Environmental Group, ERA, Warns Nigeria

* Says 2011 Won't Be Business As Usual

FOREMOST environmental rights advocacy group in Nigeria, Environmental Rights Action (ERA), which also serves as the country's branch of Friends of the Earth, has warned that for the Nigerian government and power-seeking politicians, it will no longer be business as usual in 2011.
The next cycle of general elections in Nigeria comes up in 2011. That is when the country's next President, members of the bi-camaral National Assembly, 35 state Governors and members of their state Houses of Assemnly would be elected for a tenure of four years.
As electoral campaigns gradually build up towards 2011, ERA is saying that environmental concerns will become a deciding factor since in the past little or nothing was said in this regard.

In a communique wired to AkanimoReports on Monday after their Annual General Meeting, ERA is pushing for immediate end to gas flaring in the Niger Delta and appropriate penalties for defaulting companies that will include withdrawal of their operational license.

The communique which was signed by Nnimmo Bassey, the Executive Director of ERA also called on Nigeria to embrace a post petroleum economy that will ensure that all new oil finds are left in the soil, and a halt to new oil exploration and bidding for allocation of new oil and gas or bitumen blocs.
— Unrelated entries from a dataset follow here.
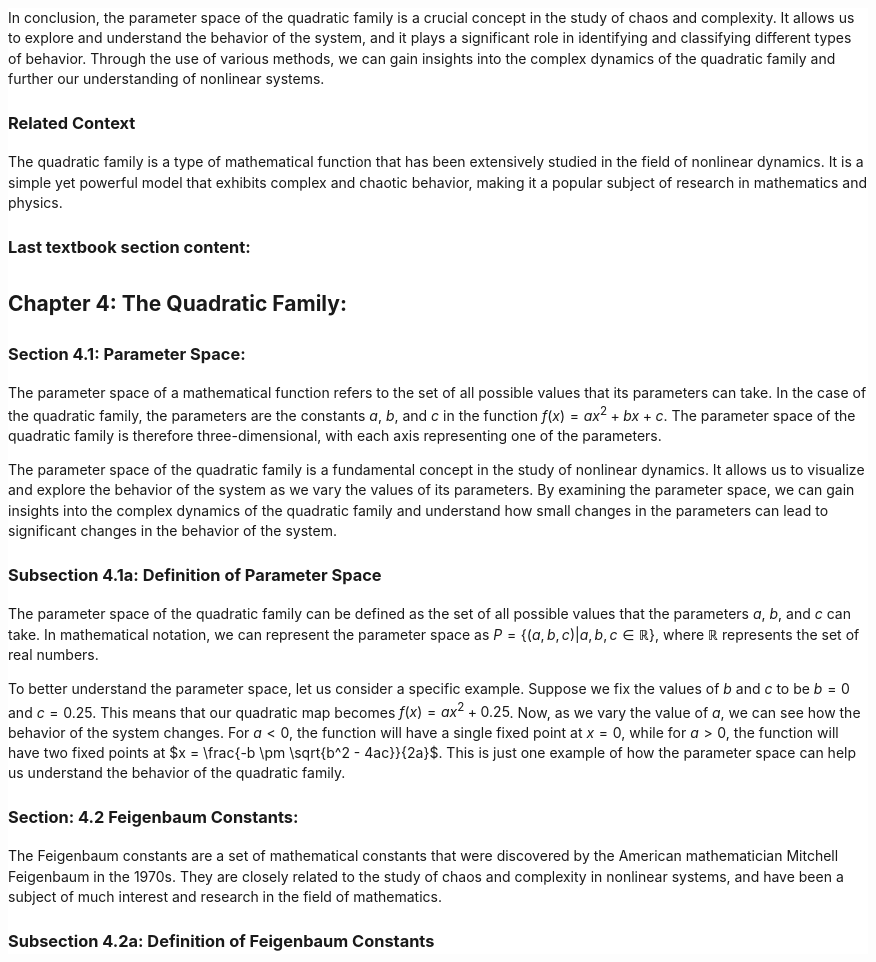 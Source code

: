 In conclusion, the parameter space of the quadratic family is a crucial concept in the study of chaos and complexity. It allows us to explore and understand the behavior of the system, and it plays a significant role in identifying and classifying different types of behavior. Through the use of various methods, we can gain insights into the complex dynamics of the quadratic family and further our understanding of nonlinear systems.


### Related Context
The quadratic family is a type of mathematical function that has been extensively studied in the field of nonlinear dynamics. It is a simple yet powerful model that exhibits complex and chaotic behavior, making it a popular subject of research in mathematics and physics.

### Last textbook section content:

## Chapter 4: The Quadratic Family:

### Section 4.1: Parameter Space:

The parameter space of a mathematical function refers to the set of all possible values that its parameters can take. In the case of the quadratic family, the parameters are the constants $a$, $b$, and $c$ in the function $f(x) = ax^2 + bx + c$. The parameter space of the quadratic family is therefore three-dimensional, with each axis representing one of the parameters.

The parameter space of the quadratic family is a fundamental concept in the study of nonlinear dynamics. It allows us to visualize and explore the behavior of the system as we vary the values of its parameters. By examining the parameter space, we can gain insights into the complex dynamics of the quadratic family and understand how small changes in the parameters can lead to significant changes in the behavior of the system.

### Subsection 4.1a: Definition of Parameter Space

The parameter space of the quadratic family can be defined as the set of all possible values that the parameters $a$, $b$, and $c$ can take. In mathematical notation, we can represent the parameter space as $P = \{(a,b,c) | a,b,c \in \mathbb{R}\}$, where $\mathbb{R}$ represents the set of real numbers.

To better understand the parameter space, let us consider a specific example. Suppose we fix the values of $b$ and $c$ to be $b = 0$ and $c = 0.25$. This means that our quadratic map becomes $f(x) = ax^2 + 0.25$. Now, as we vary the value of $a$, we can see how the behavior of the system changes. For $a < 0$, the function will have a single fixed point at $x = 0$, while for $a > 0$, the function will have two fixed points at $x = \frac{-b \pm \sqrt{b^2 - 4ac}}{2a}$. This is just one example of how the parameter space can help us understand the behavior of the quadratic family.

### Section: 4.2 Feigenbaum Constants:

The Feigenbaum constants are a set of mathematical constants that were discovered by the American mathematician Mitchell Feigenbaum in the 1970s. They are closely related to the study of chaos and complexity in nonlinear systems, and have been a subject of much interest and research in the field of mathematics.

### Subsection 4.2a: Definition of Feigenbaum Constants
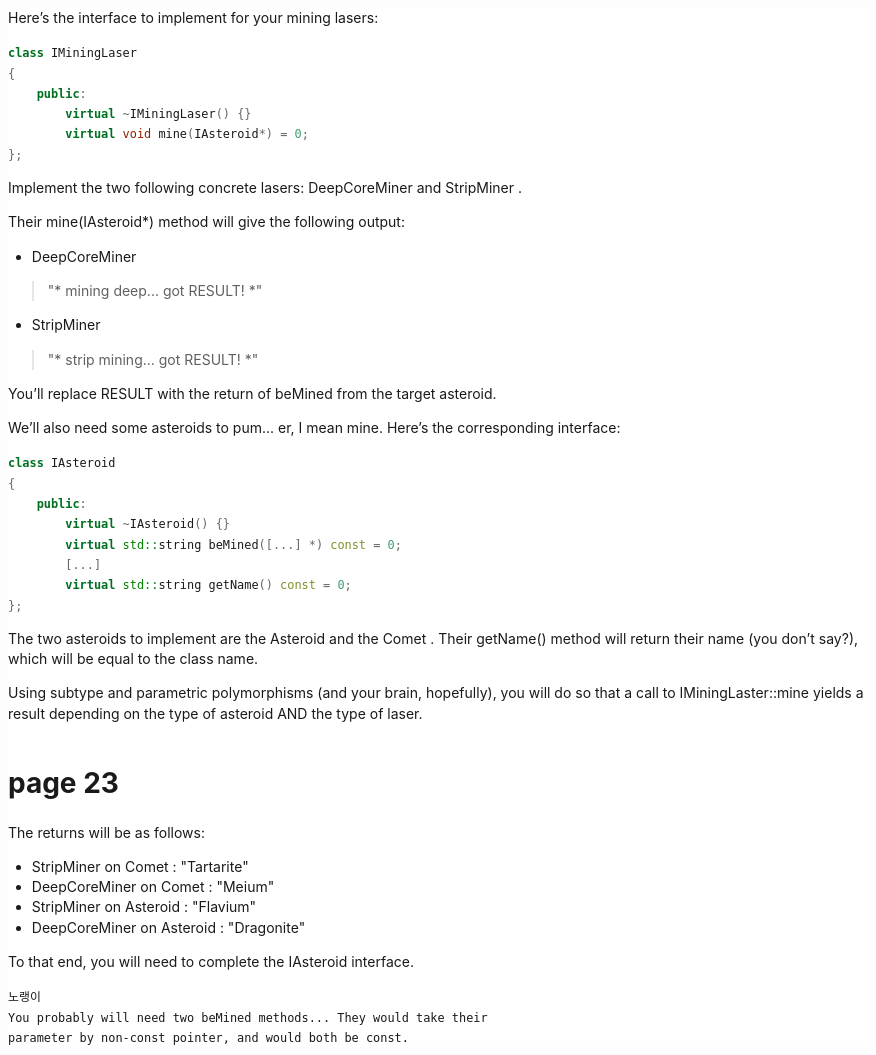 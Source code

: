 Here’s the interface to implement for your mining lasers:  

```c++
class IMiningLaser
{
    public:
        virtual ~IMiningLaser() {}
        virtual void mine(IAsteroid*) = 0;
};
```

Implement the two following concrete lasers: DeepCoreMiner and StripMiner .  

Their mine(IAsteroid*) method will give the following output:  

- DeepCoreMiner

> "* mining deep... got RESULT! *"

- StripMiner

> "* strip mining... got RESULT! *"

You’ll replace RESULT with the return of beMined from the target asteroid.  

We’ll also need some asteroids to pum... er, I mean mine. Here’s the corresponding
interface:  

```c++
class IAsteroid
{
    public:
        virtual ~IAsteroid() {}
        virtual std::string beMined([...] *) const = 0;
        [...]
        virtual std::string getName() const = 0;
};
```

The two asteroids to implement are the Asteroid and the Comet . Their getName()
method will return their name (you don’t say?), which will be equal to the class name.  

Using subtype and parametric polymorphisms (and your brain, hopefully), you will
do so that a call to IMiningLaster::mine yields a result depending on the type of
asteroid AND the type of laser.  
  
# page 23

The returns will be as follows:  

- StripMiner on Comet : "Tartarite"
- DeepCoreMiner on Comet : "Meium"
- StripMiner on Asteroid : "Flavium"
- DeepCoreMiner on Asteroid : "Dragonite"

To that end, you will need to complete the IAsteroid interface.  

```
노랭이
You probably will need two beMined methods... They would take their
parameter by non-const pointer, and would both be const.
```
Their meeting was however, held in Oghara, the home town of former Governor James Ibori (1999-2007) in Delta State, from February 8-12, 2010. During the meeting, they evaluated current events in the country and globally as they relate to environmental justice and climate change.
Those who attended the meeting were members of ERA board, management, staff, community campaigners on the platform of Host Communities Network (HoCoN), students and volunteers. They expressed dissatisfaction over the state of the Nigerian environment.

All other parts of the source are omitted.